• U.S.

Politics: The Peace Candidates

3 minute read
TIME

Viet Nam may yet emerge as a pivotal issue in November’s elections—but not if most leading candidates can help it. “We’re running for seats in Congress,” protests a Midwestern Republican, “not for the Joint Chiefs of Staff.”

Intraparty Clawing. Some hopefuls figure that opposition to the war may nonetheless prove the open-sesame to office—despite powerful evidence to the contrary in Oregon last month, where Democrat Robert Duncan won a hand some victory in the senatorial primary by strongly supporting the Administration on Viet Nam. Most of the antiwar candidates, however, are underdogs, who have taken heart from the 7% decline (to 47%) since April in nationwide approval of Lyndon Johnson’s execution of the war.

In seizing on Viet Nam as a long-shot bet, these candidates have inverted most of the standard political equations. In some races, Republicans are the soft-liners and Democrats the hardliners; in others, antiwar Democrats are running on anti-Administration platforms against Republicans who go all the way with L.B.J. Bitterest of all are the primaries, in which the war has Democrats clawing at Democrats and Republicans at Republicans,* to wit:

> In Manhattan’s polyglot 19th District, Democrat Leonard Farbstein, a moderate on the war, seeks nomination for a sixth term but faces a rough scrap with City Councilman Theodore Weiss, who demands an end to all bombing in Viet Nam and a U.S. ceasefire.

> In New York’s Nassau County, ex-OSS Officer and onetime Nixon Speechwriter William J. Casey is trying to make headway before the June 28 G.O.P. primary against favored Steven B. Derounian, a hard-lining Goldwater man, by calling for negotiations “at any time.”

> In Kansas, G.O.P. Congressman Bob Ellsworth is trying to strengthen his long-shot bid to wrest the senatorial nomination from Incumbent James Pearson by demanding redoubled efforts for negotiations and a place for the Viet Cong at the bargaining table.

> In Wisconsin, former Democratic National Committeeman David Carley is trying to overtake front-running Lieutenant Governor Patrick Lucey for the Democratic gubernatorial nomination by demanding an immediate cease-fire and a U.S. pullback to coastal enclaves.

Perhaps the most troubled candidates of all are the liberal Democrats, who are under violent attack, not from the right but from the radicals of the New Left. Last week an organization called the National Conference for New Politics set up shop in New York, Washington and Los Angeles under the leadership of a couple of acidulous Viet Nam critics—Julian Bond, 26, the Georgia Negro who was twice denied a seat in the state legislature after voicing his admiration of draft-card burners, and Simon Casady, 57, who was bounced as president of the California Democratic Council after expressing a similar viewpoint. The group hopes to raise $500,000 to support “carefully selected” candidates —meaning those who want a quick pull-out from Viet Nam.
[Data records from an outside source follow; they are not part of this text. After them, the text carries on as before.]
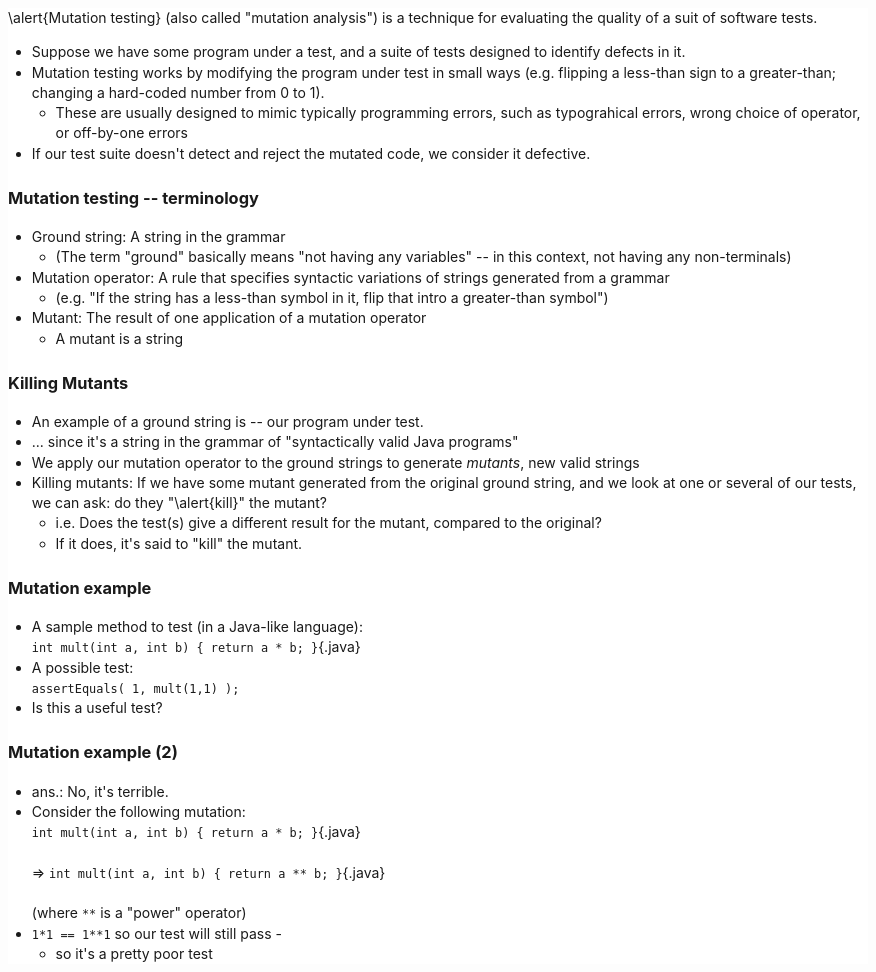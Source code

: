 \alert{Mutation testing} (also called "mutation analysis") is a
technique for evaluating the quality of a suit of software tests.

- Suppose we have some program under a test, and a suite of tests
  designed to identify defects in it.
- Mutation testing works by modifying the program under test in
  small ways (e.g. flipping a less-than sign to a greater-than;
  changing a hard-coded number from 0 to 1).
  - These are usually designed to mimic typically programming
    errors, such as typograhical errors, wrong choice of operator,
    or off-by-one errors
- If our test suite doesn't detect and reject the mutated code, we
  consider it defective.  


### Mutation testing -- terminology

-   Ground string: A string in the grammar
    -   (The term "ground" basically means "not having any variables" -- in
        this context, not having any non-terminals)
-   Mutation operator: A rule that specifies syntactic variations of
    strings generated from a grammar
    -   (e.g. "If the string has a less-than symbol in it, flip that
        intro a greater-than symbol")
-   Mutant: The result of one application of a mutation operator
    -   A mutant is a string

### Killing Mutants

- An example of a ground string is -- our program under test.
- ... since it's a string in the grammar of "syntactically valid Java
  programs"
- We apply our mutation operator to the ground strings to generate
  *mutants*, new valid strings
- Killing mutants: If we have some mutant generated from the
  original ground string, and we look at one or several of our
  tests, we can ask: do they "\alert{kill}" the mutant?
  - i.e. Does the test(s) give a different result for the mutant,
    compared to the original?
  - If it does, it's said to "kill" the mutant.

### Mutation example

-   A sample method to test (in a Java-like language):\
    `int mult(int a, int b) { return a * b; }`{.java}
-   A possible test:\
    `assertEquals( 1, mult(1,1) );`
-   Is this a useful test?

### Mutation example (2)

-   ans.: No, it's terrible.
-   Consider the following mutation:\
    `int mult(int a, int b) { return a * b; }`{.java} \
    \
    $\Rightarrow$ `int mult(int a, int b) { return a ** b; }`{.java} \
    \
    (where `**` is a "power" operator)
-   `1*1 == 1**1` so our test will still pass -
    - so it's a pretty poor test

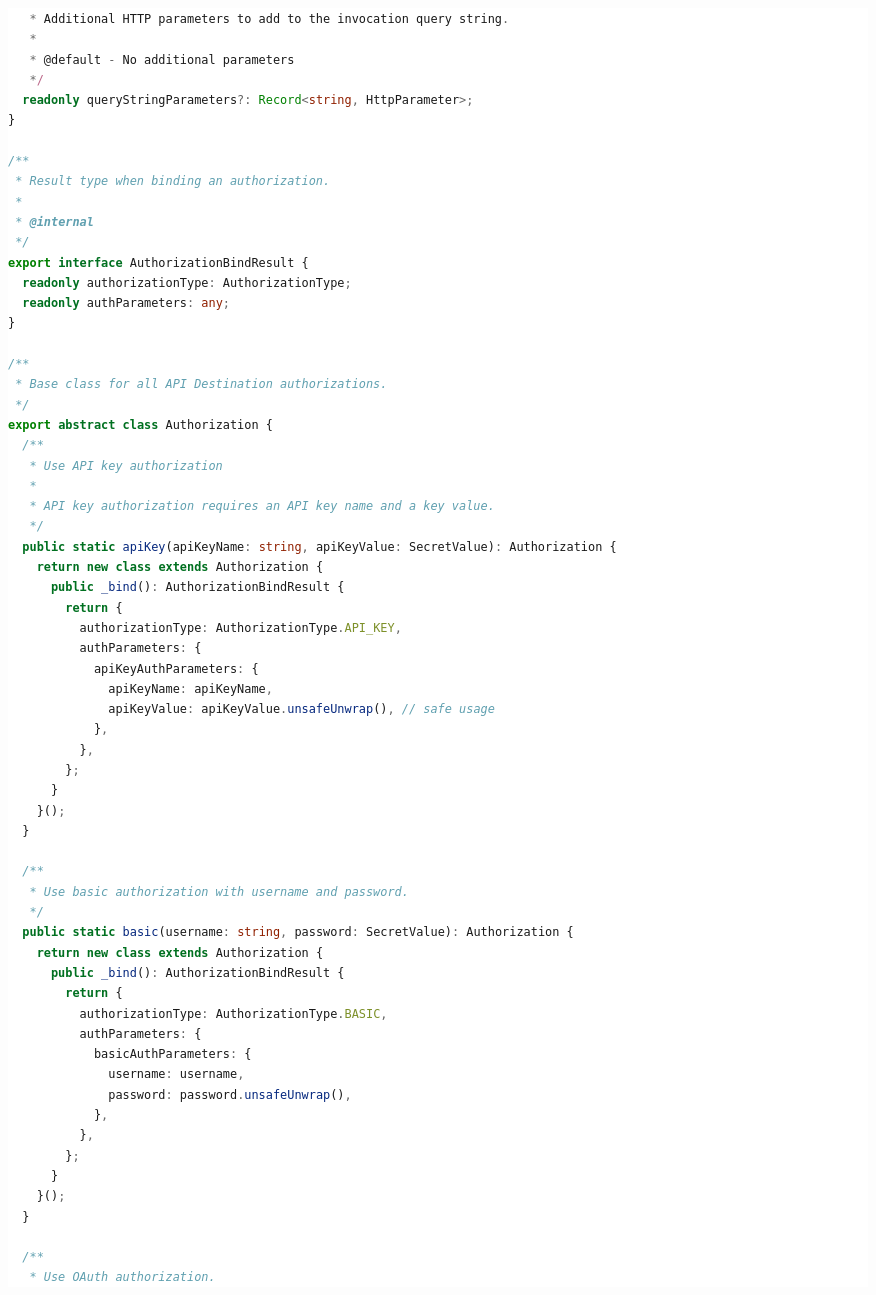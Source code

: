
 ```typescript
   * Additional HTTP parameters to add to the invocation query string.
   *
   * @default - No additional parameters
   */
  readonly queryStringParameters?: Record<string, HttpParameter>;
}

/**
 * Result type when binding an authorization.
 *
 * @internal
 */
export interface AuthorizationBindResult {
  readonly authorizationType: AuthorizationType;
  readonly authParameters: any;
}

/**
 * Base class for all API Destination authorizations.
 */
export abstract class Authorization {
  /**
   * Use API key authorization
   *
   * API key authorization requires an API key name and a key value.
   */
  public static apiKey(apiKeyName: string, apiKeyValue: SecretValue): Authorization {
    return new class extends Authorization {
      public _bind(): AuthorizationBindResult {
        return {
          authorizationType: AuthorizationType.API_KEY,
          authParameters: {
            apiKeyAuthParameters: {
              apiKeyName: apiKeyName,
              apiKeyValue: apiKeyValue.unsafeUnwrap(), // safe usage
            },
          },
        };
      }
    }();
  }

  /**
   * Use basic authorization with username and password.
   */
  public static basic(username: string, password: SecretValue): Authorization {
    return new class extends Authorization {
      public _bind(): AuthorizationBindResult {
        return {
          authorizationType: AuthorizationType.BASIC,
          authParameters: {
            basicAuthParameters: {
              username: username,
              password: password.unsafeUnwrap(),
            },
          },
        };
      }
    }();
  }

  /**
   * Use OAuth authorization.
```
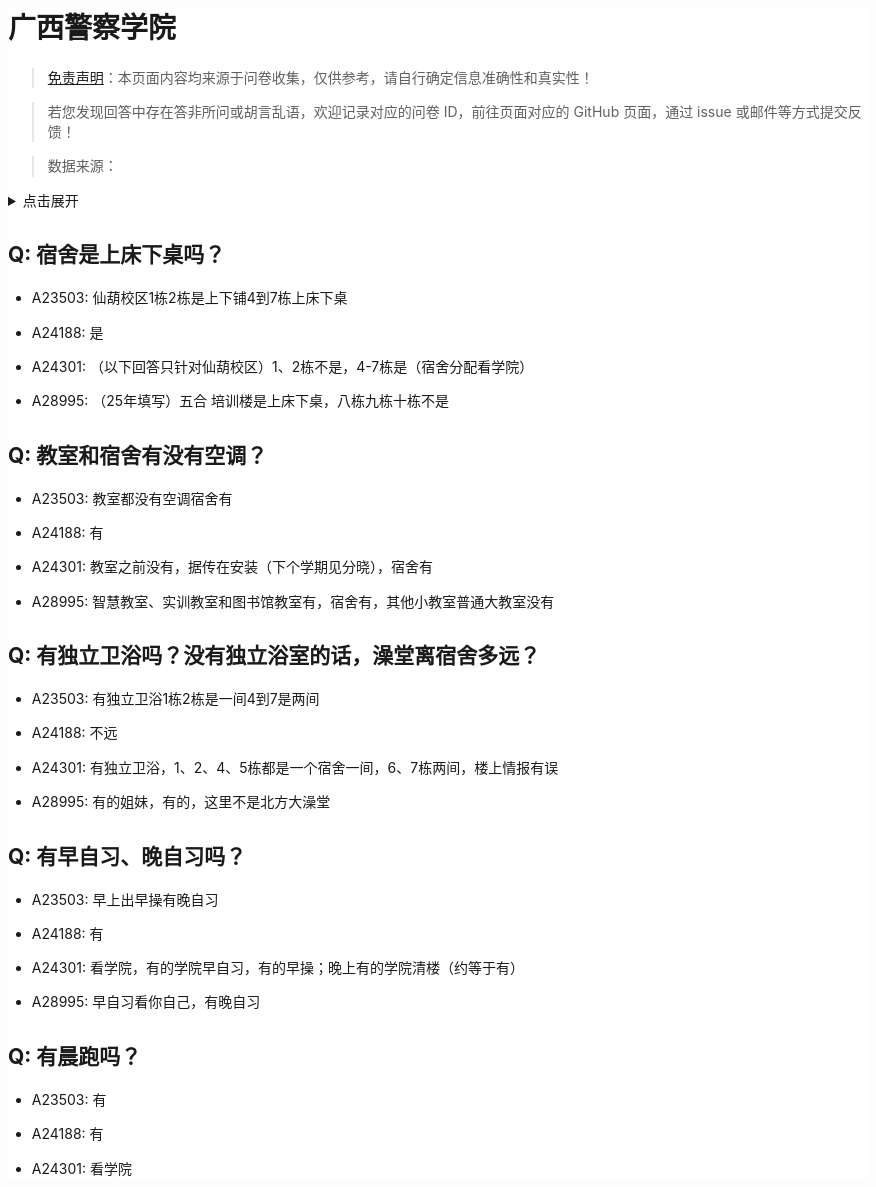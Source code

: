 # 广西警察学院

> [免责声明](https://colleges.chat/#_3)：本页面内容均来源于问卷收集，仅供参考，请自行确定信息准确性和真实性！

> 若您发现回答中存在答非所问或胡言乱语，欢迎记录对应的问卷 ID，前往页面对应的 GitHub 页面，通过 issue 或邮件等方式提交反馈！

> 数据来源：

<details><summary>点击展开</summary></details>

## Q: 宿舍是上床下桌吗？

- A23503: 仙葫校区1栋2栋是上下铺4到7栋上床下桌

- A24188: 是

- A24301: （以下回答只针对仙葫校区）1、2栋不是，4-7栋是（宿舍分配看学院）

- A28995: （25年填写）五合 培训楼是上床下桌，八栋九栋十栋不是

## Q: 教室和宿舍有没有空调？

- A23503: 教室都没有空调宿舍有

- A24188: 有

- A24301: 教室之前没有，据传在安装（下个学期见分晓），宿舍有

- A28995: 智慧教室、实训教室和图书馆教室有，宿舍有，其他小教室普通大教室没有

## Q: 有独立卫浴吗？没有独立浴室的话，澡堂离宿舍多远？

- A23503: 有独立卫浴1栋2栋是一间4到7是两间

- A24188: 不远

- A24301: 有独立卫浴，1、2、4、5栋都是一个宿舍一间，6、7栋两间，楼上情报有误

- A28995: 有的姐妹，有的，这里不是北方大澡堂

## Q: 有早自习、晚自习吗？

- A23503: 早上出早操有晚自习

- A24188: 有

- A24301: 看学院，有的学院早自习，有的早操；晚上有的学院清楼（约等于有）

- A28995: 早自习看你自己，有晚自习

## Q: 有晨跑吗？

- A23503: 有

- A24188: 有

- A24301: 看学院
Most such candidates certainly need help. Though at one point there were roughly 50 peacenik contenders for congressional seats, the Pennsylvania and California primaries alone scrubbed 16 of them. Few, if any, of those still in the running have much chance of winning an election.

* They could all take a hint from New York City’s Democratic Controller Mario Procaccino—who is not running for anything. Procaccino was recently stopped by a little old Italian lady who asked: “Mist’ Procaccino, what do you think of Viet Nam?” “I think it’s terrible,” assured Mario, oozing concern. “God bless you,” said the lady, supremely satisfied.